EgmatQuantExpert wrote:
Hey
levloans,
We know that both the roots of a quadratic equation can be found out by applying \(\frac{-b +- \sqrt{b^2 -4ac}}{2a}\).
So, if one root is of the form \(\frac{-b + \sqrt{b^2 -4ac}}{2a}\) then other root will be of the form \(\frac{-b - \sqrt{b^2 -4ac}}{2a}\).
Notice the difference in sign.
Therefore, if one root is \(3- 2\sqrt{3}\) then another root will be \(3+ 2\sqrt{3}\) .
I hope this answers your query.
Regards,
Ashutosh
Thanks for your quick response, Ashutosh.

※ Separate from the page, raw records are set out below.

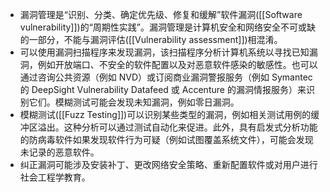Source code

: - 漏洞管理是“识别、分类、确定优先级、修复和缓解”软件漏洞([[Software vulnerability]])的“周期性实践”。漏洞管理是计算机安全和网络安全不可或缺的一部分，不能与漏洞评估([[Vulnerability assessment]])相混淆。
- 可以使用漏洞扫描程序来发现漏洞，该扫描程序分析计算机系统以寻找已知漏洞，例如开放端口、不安全的软件配置以及对恶意软件感染的敏感性。也可以通过咨询公共资源（例如 NVD）或订阅商业漏洞警报服务（例如 Symantec 的 DeepSight Vulnerability Datafeed 或 Accenture 的漏洞情报服务）来识别它们。模糊测试可能会发现未知漏洞，例如零日漏洞。
- 模糊测试([[Fuzz Testing]])可以识别某些类型的漏洞，例如相关测试用例的缓冲区溢出。这种分析可以通过测试自动化来促进。此外，具有启发式分析功能的防病毒软件如果发现软件行为可疑（例如试图覆盖系统文件），可能会发现未记录的恶意软件。
- 纠正漏洞可能涉及安装补丁、更改网络安全策略、重新配置软件或对用户进行社会工程学教育。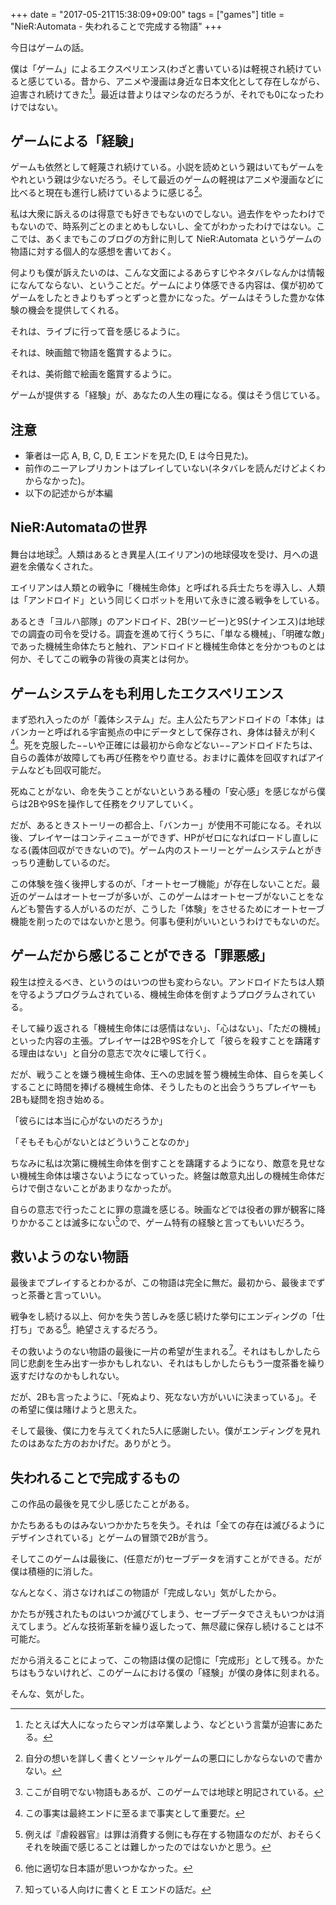+++
date = "2017-05-21T15:38:09+09:00"
tags = ["games"]
title = "NieR:Automata - 失われることで完成する物語"
+++

今日はゲームの話。

僕は「ゲーム」によるエクスペリエンス(わざと書いている)は軽視され続けていると感じている。昔から、アニメや漫画は身近な日本文化として存在しながら、迫害され続けてきた[^1]。最近は昔よりはマシなのだろうが、それでも0になったわけではない。

[^1]: たとえば大人になったらマンガは卒業しよう、などという言葉が迫害にあたる。

<!--more-->

## ゲームによる「経験」

ゲームも依然として軽蔑され続けている。小説を読めという親はいてもゲームをやれという親は少ないだろう。そして最近のゲームの軽視はアニメや漫画などに比べると現在も進行し続けているように感じる[^2]。

[^2]: 自分の想いを詳しく書くとソーシャルゲームの悪口にしかならないので書かない。

私は大衆に訴えるのは得意でも好きでもないのでしない。過去作をやったわけでもないので、時系列ごとのまとめもしないし、全てがわかったわけではない。ここでは、あくまでもこのブログの方針に則して NieR:Automata というゲームの物語に対する個人的な感想を書いておく。

何よりも僕が訴えたいのは、こんな文面によるあらすじやネタバレなんかは情報になんてならない、ということだ。ゲームにより体感できる内容は、僕が初めてゲームをしたときよりもずっとずっと豊かになった。ゲームはそうした豊かな体験の機会を提供してくれる。

それは、ライブに行って音を感じるように。

それは、映画館で物語を鑑賞するように。

それは、美術館で絵画を鑑賞するように。

ゲームが提供する「経験」が、あなたの人生の糧になる。僕はそう信じている。


## 注意

- 筆者は一応 A, B, C, D, E エンドを見た(D, E は今日見た)。
- 前作のニーアレプリカントはプレイしていない(ネタバレを読んだけどよくわからなかった)。
- 以下の記述からが本編

## NieR:Automataの世界

舞台は地球[^3]。人類はあるとき異星人(エイリアン)の地球侵攻を受け、月への退避を余儀なくされた。

[^3]: ここが自明でない物語もあるが、このゲームでは地球と明記されている。

エイリアンは人類との戦争に「機械生命体」と呼ばれる兵士たちを導入し、人類は「アンドロイド」という同じくロボットを用いて永きに渡る戦争をしている。

あるとき「ヨルハ部隊」のアンドロイド、2B(ツービー)と9S(ナインエス)は地球での調査の司令を受ける。調査を進めて行くうちに、「単なる機械」、「明確な敵」であった機械生命体たちと触れ、アンドロイドと機械生命体とを分かつものとは何か、そしてこの戦争の背後の真実とは何か。


## ゲームシステムをも利用したエクスペリエンス

まず恐れ入ったのが「義体システム」だ。主人公たちアンドロイドの「本体」はバンカーと呼ばれる宇宙拠点の中にデータとして保存され、身体は替えが利く[^4]。死を克服した−−いや正確には最初から命などない−−アンドロイドたちは、自らの義体が故障しても再び任務をやり直せる。おまけに義体を回収すればアイテムなども回収可能だ。

[^4]: この事実は最終エンドに至るまで事実として重要だ。

死ぬことがない、命を失うことがないというある種の「安心感」を感じながら僕らは2Bや9Sを操作して任務をクリアしていく。

だが、あるときストーリーの都合上、「バンカー」が使用不可能になる。それ以後、プレイヤーはコンティニューができず、HPがゼロになればロードし直しになる(義体回収ができないので)。ゲーム内のストーリーとゲームシステムとがきっちり連動しているのだ。

この体験を強く後押しするのが、「オートセーブ機能」が存在しないことだ。最近のゲームはオートセーブが多いが、このゲームはオートセーブがないことをなんども警告する人がいるのだが、こうした「体験」をさせるためにオートセーブ機能を削ったのではないかと思う。何事も便利がいいというわけでもないのだ。

## ゲームだから感じることができる「罪悪感」

殺生は控えるべき、というのはいつの世も変わらない。アンドロイドたちは人類を守るようプログラムされている、機械生命体を倒すようプログラムされている。

そして繰り返される「機械生命体には感情はない」、「心はない」、「ただの機械」といった内容の主張。プレイヤーは2Bや9Sを介して「彼らを殺すことを躊躇する理由はない」と自分の意志で次々に壊して行く。

だが、戦うことを嫌う機械生命体、王への忠誠を誓う機械生命体、自らを美しくすることに時間を捧げる機械生命体、そうしたものと出会ううちプレイヤーも2Bも疑問を抱き始める。

「彼らには本当に心がないのだろうか」

「そもそも心がないとはどういうことなのか」

ちなみに私は次第に機械生命体を倒すことを躊躇するようになり、敵意を見せない機械生命体は壊さないようになっていった。終盤は敵意丸出しの機械生命体だらけで倒さないことがあまりなかったが。

自らの意志で行ったことに罪の意識を感じる。映画などでは役者の罪が観客に降りかかることは滅多にない[^5]ので、ゲーム特有の経験と言ってもいいだろう。

[^5]: 例えば『虐殺器官』は罪は消費する側にも存在する物語なのだが、おそらくそれを映画で感じることは難しかったのではないかと思う。

## 救いようのない物語

最後までプレイするとわかるが、この物語は完全に無だ。最初から、最後までずっと茶番と言っていい。

戦争をし続ける以上、何かを失う苦しみを感じ続けた挙句にエンディングの「仕打ち」である[^6]。絶望さえするだろう。

[^6]: 他に適切な日本語が思いつかなかった。

その救いようのない物語の最後に一片の希望が生まれる[^7]。それはもしかしたら同じ悲劇を生み出す一歩かもしれない、それはもしかしたらもう一度茶番を繰り返すだけなのかもしれない。

[^7]: 知っている人向けに書くと E エンドの話だ。

だが、2Bも言ったように、「死ぬより、死なない方がいいに決まっている」。その希望に僕は賭けようと思えた。

そして最後、僕に力を与えてくれた5人に感謝したい。僕がエンディングを見れたのはあなた方のおかげだ。ありがとう。

## 失われることで完成するもの

この作品の最後を見て少し感じたことがある。

かたちあるものはみないつかかたちを失う。それは「全ての存在は滅びるようにデザインされている」とゲームの冒頭で2Bが言う。

そしてこのゲームは最後に、(任意だが)セーブデータを消すことができる。だが僕は積極的に消した。

なんとなく、消さなければこの物語が「完成しない」気がしたから。

かたちが残されたものはいつか滅びてしまう、セーブデータでさえもいつかは消えてしまう。どんな技術革新を繰り返したって、無尽蔵に保存し続けることは不可能だ。

だから消えることによって、この物語は僕の記憶に「完成形」として残る。かたちはもうないけれど、このゲームにおける僕の「経験」が僕の身体に刻まれる。

そんな、気がした。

I had considered this pattern, but still do not see why it is
necessary that our roots are these.
Let me rephrase:
I understand that \(3 + 2\sqrt{3}\) & \(3- 2\sqrt{3}\) COULD be our roots.
But what says that they HAVE to?
i.e.
For example
Couldn't I have a quadratic with the roots (1) \(3+ 2\sqrt{3}\) and (2) 11 ?
This is a real quadratic with x-intercepts at \(3+ 2\sqrt{3}\) and 11...
in fact, just look at this graph for visual reference
https://www.wolframalpha.com/input/?i=y%3D(x-(3%2B2*sqrt(3)))*(x-11)Just because I know the first root (1), it doesn't seem to me that I can make assumptions about what the second root (2) is, as that could be anything.
Or, I can know one of the x intercepts, but that doesn't tell me anything about what the other is, unless I know something else about the form of the quadratic.
... I can "peg" one of the x-intercepts (roots) and then move the other one to wherever I want and still have a valid parabola/quadratic.
I think your answer is in some way is affirming the consequent; or pulling in info from the output to make a judgment on the input, but the output is not given information, we can only start with the input of the question.
Please let me know me if I am missing something.